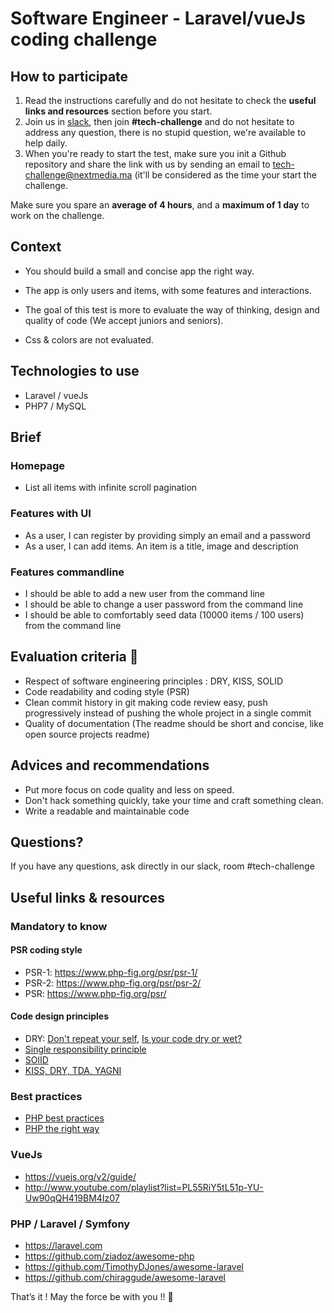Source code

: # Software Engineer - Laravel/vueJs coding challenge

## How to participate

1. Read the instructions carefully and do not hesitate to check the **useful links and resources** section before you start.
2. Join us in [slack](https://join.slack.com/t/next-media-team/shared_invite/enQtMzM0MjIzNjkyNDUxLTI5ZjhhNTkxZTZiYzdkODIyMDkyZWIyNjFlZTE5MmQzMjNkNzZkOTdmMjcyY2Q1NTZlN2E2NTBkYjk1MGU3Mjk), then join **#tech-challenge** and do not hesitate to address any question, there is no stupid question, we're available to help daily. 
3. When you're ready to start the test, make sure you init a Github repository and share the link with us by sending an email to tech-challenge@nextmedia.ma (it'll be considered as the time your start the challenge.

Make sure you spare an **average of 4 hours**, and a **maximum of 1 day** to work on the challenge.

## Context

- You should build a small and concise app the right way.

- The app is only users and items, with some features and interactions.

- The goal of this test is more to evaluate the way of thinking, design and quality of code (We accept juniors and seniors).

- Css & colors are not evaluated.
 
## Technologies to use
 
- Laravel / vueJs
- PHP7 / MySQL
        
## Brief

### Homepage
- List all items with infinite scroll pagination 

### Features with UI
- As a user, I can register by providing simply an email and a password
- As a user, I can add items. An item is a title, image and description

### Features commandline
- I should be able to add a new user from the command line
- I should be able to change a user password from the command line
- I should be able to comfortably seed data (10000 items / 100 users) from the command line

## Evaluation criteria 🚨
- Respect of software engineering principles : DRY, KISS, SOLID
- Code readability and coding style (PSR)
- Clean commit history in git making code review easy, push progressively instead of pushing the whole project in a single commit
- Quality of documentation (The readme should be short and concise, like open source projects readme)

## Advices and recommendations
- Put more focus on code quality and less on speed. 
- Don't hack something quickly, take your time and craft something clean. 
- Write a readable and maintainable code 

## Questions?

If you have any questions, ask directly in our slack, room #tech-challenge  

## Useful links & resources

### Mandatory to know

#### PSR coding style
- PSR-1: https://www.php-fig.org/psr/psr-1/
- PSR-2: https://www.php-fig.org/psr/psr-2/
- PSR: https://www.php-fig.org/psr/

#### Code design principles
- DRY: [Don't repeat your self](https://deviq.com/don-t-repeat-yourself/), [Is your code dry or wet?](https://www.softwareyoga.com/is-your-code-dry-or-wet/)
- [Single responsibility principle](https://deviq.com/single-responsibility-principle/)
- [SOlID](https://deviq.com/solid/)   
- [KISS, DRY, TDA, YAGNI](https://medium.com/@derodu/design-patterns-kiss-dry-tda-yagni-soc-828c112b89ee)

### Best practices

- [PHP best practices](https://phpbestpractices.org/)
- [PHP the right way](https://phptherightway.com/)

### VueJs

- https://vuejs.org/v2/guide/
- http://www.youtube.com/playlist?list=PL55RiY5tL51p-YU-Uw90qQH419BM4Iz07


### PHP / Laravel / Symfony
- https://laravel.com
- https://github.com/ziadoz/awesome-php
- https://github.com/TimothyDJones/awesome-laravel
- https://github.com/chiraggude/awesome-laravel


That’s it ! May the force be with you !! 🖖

------------------------------

■ **ACTION ITEM**:
All lines from the one with "- https://github.com/chiraggude/awesome-laravel" through the final line of the listing above are to be restated word for word; the lines before it are left out.

■ **YOUR RESPONSE**:
- https://github.com/chiraggude/awesome-laravel


That’s it ! May the force be with you !! 🖖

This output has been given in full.